Earlier I wrote about a situation where a reader booked a ticket in Virgin America first class from Dallas to New York, and was rebooked in first class on an Alaska regional jet instead.
Following a merger, it’s common for airlines to start “cross-fleeting,” which is the practice of swapping the planes they use on routes to reflect demand. While Alaska is continuing to operate the ex-Alaska and ex-Virgin America fleets separately, they can still move planes around a bit. In this case they decided that they were better off putting Embraer 175s on their route from Dallas to New York, and using the Virgin America A319s for different routes. This change kicks in for flights as of late August.
This presents a slight problem, though:
- Virgin America’s first class is significantly better than Alaska’s, and is also priced higher
- This practice will eventually become problematic for Alaska elite members, as free upgrades are allowed on Alaska, but not on Virgin America (this will change eventually)

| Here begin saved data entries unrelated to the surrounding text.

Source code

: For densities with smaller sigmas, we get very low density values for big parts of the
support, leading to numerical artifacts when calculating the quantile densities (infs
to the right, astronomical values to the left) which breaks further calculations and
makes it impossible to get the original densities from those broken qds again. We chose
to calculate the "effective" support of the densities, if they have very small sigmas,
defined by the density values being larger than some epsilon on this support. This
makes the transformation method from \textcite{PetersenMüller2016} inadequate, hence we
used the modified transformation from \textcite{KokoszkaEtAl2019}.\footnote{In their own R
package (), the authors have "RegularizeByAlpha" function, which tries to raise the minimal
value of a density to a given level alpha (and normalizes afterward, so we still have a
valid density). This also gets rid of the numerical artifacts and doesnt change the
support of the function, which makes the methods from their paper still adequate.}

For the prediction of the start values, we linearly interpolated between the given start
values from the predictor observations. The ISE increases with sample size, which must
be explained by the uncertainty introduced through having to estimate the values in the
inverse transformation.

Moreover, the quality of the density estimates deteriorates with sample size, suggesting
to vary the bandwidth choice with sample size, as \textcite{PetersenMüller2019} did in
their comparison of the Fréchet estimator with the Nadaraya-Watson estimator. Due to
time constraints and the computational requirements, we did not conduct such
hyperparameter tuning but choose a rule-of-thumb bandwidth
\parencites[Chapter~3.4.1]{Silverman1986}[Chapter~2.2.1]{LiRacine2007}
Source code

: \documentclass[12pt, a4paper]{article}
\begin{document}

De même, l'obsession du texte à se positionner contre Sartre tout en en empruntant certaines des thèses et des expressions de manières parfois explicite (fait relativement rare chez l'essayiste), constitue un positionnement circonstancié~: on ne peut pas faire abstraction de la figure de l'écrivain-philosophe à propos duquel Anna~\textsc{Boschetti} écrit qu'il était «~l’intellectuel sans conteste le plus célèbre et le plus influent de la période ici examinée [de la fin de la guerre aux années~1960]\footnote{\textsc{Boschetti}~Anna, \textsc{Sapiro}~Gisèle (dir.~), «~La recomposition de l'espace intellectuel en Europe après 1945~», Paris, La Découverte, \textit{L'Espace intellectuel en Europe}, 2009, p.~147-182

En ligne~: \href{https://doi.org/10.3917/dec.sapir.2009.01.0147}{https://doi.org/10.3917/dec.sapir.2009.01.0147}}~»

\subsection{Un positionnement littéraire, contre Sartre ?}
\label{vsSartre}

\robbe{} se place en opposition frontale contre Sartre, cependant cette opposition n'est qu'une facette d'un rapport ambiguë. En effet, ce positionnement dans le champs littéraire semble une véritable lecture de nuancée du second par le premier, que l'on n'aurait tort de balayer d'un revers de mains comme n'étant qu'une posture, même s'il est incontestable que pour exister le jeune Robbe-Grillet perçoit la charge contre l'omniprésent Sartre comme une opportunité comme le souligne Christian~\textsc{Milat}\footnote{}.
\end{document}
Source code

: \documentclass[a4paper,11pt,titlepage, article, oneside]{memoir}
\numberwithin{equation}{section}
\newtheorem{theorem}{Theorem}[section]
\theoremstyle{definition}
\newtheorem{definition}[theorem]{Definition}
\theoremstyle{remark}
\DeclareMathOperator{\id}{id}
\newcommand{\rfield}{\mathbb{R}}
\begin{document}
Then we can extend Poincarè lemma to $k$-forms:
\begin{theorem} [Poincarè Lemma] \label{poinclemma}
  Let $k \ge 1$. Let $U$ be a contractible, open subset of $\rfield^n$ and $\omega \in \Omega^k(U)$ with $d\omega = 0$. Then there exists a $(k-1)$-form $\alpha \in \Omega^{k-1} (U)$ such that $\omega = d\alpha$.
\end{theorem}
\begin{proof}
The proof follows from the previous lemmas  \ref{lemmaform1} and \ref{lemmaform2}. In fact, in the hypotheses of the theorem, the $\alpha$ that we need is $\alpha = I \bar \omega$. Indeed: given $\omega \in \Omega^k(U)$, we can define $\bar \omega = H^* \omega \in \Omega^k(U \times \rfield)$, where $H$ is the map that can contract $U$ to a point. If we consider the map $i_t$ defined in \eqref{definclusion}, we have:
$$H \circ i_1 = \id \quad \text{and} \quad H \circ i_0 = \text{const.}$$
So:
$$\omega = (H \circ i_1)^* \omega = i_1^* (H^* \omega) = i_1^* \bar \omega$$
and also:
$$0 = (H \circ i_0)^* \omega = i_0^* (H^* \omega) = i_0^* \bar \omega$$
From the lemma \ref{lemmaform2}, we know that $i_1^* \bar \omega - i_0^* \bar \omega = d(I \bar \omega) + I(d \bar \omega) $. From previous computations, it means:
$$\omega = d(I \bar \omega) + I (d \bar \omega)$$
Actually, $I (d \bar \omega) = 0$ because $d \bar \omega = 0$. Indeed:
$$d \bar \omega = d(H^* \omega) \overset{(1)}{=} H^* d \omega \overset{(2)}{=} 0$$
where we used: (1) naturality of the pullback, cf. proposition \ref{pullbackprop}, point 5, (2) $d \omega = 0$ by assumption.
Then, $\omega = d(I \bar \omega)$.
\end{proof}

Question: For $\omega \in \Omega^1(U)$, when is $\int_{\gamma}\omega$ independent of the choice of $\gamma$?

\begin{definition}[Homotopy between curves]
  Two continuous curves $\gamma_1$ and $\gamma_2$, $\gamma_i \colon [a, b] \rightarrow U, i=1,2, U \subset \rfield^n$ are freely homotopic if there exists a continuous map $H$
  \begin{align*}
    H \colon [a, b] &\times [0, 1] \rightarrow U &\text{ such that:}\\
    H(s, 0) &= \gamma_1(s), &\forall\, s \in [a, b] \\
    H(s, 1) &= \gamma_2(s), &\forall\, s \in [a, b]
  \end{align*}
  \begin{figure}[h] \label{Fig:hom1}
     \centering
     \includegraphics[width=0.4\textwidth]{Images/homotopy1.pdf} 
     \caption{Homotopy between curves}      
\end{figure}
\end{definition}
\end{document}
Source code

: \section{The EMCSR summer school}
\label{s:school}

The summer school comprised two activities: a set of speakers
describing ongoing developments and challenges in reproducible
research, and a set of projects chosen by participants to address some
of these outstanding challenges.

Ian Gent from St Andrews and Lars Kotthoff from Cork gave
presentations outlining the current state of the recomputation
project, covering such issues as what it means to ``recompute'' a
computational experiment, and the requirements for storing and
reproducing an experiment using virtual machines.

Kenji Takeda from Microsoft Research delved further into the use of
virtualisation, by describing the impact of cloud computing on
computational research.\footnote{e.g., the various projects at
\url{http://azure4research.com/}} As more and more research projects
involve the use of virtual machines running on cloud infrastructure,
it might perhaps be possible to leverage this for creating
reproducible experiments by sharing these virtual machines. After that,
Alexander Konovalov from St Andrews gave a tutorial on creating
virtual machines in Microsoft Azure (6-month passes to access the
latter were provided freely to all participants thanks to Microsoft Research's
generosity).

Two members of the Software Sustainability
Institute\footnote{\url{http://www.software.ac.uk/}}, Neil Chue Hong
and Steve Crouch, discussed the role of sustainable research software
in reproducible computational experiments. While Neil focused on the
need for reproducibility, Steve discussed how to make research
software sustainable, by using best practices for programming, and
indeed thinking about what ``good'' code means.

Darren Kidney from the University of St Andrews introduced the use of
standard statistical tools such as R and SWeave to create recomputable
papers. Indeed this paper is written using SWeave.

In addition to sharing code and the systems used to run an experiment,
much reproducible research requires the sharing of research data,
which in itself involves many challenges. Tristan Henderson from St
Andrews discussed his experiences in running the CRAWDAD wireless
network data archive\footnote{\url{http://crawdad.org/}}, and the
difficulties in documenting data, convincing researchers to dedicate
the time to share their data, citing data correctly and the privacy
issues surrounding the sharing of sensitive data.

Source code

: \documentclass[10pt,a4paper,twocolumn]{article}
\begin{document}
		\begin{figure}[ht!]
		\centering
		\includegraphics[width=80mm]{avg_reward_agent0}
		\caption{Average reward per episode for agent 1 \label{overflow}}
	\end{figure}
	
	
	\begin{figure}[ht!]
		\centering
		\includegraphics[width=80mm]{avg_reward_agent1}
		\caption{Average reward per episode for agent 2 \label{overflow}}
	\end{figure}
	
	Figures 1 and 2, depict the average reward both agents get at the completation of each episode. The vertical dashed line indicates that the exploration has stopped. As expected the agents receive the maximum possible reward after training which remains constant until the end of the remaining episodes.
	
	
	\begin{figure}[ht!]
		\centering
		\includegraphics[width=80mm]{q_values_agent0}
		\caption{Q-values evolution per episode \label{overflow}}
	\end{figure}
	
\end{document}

Anyway, Alaska reached out to share what they’re doing to accommodate passengers in this situation, and it’s very impressive. Here’s what they told me:
Yesterday we announced our first cross-fleeting since merging, on some routes out of Dallas Love Field. The E175 we’ll be using is a nice little jet with three distinct classes of service, but as you point out, there are some differences between the first class product and the first class price on Virgin America vs. one of our E175 jets.
So, what are we doing for affected guests? As soon as the news was announced yesterday, we began proactively reaching out to guests who had been booked in Virgin America first class. We are issuing checks for the full cost of the affected first class segment, while leaving their itineraries intact. Essentially, those affected are getting a FREE first class segment. For guests who wish to change their travel plans entirely, we can help them with that too if they give us a call.
There are still a handful of guests who booked through third-parties who we are reaching out to through the third-party. We’ll be taking care of these guests in the same way, but this requires a bit more work on the back end as we work with different booking partners and may just take a bit of additional time.
That’s extremely generous! So Alaska is refunding the entire first class fare for passengers who were booked in Virgin America first class but “downgraded” to Alaska first class, and they can keep their ticket. I asked if this would be the policy going forward, and they said they’d get back to me about that, so I guess we’ll see.
Regardless, this is beyond generous on Alaska’s part, and I’ll be curious to see their policy going forward. Alaska is typically known for their great customer service, so I suspect they’ll handle this better than other airlines have in the past.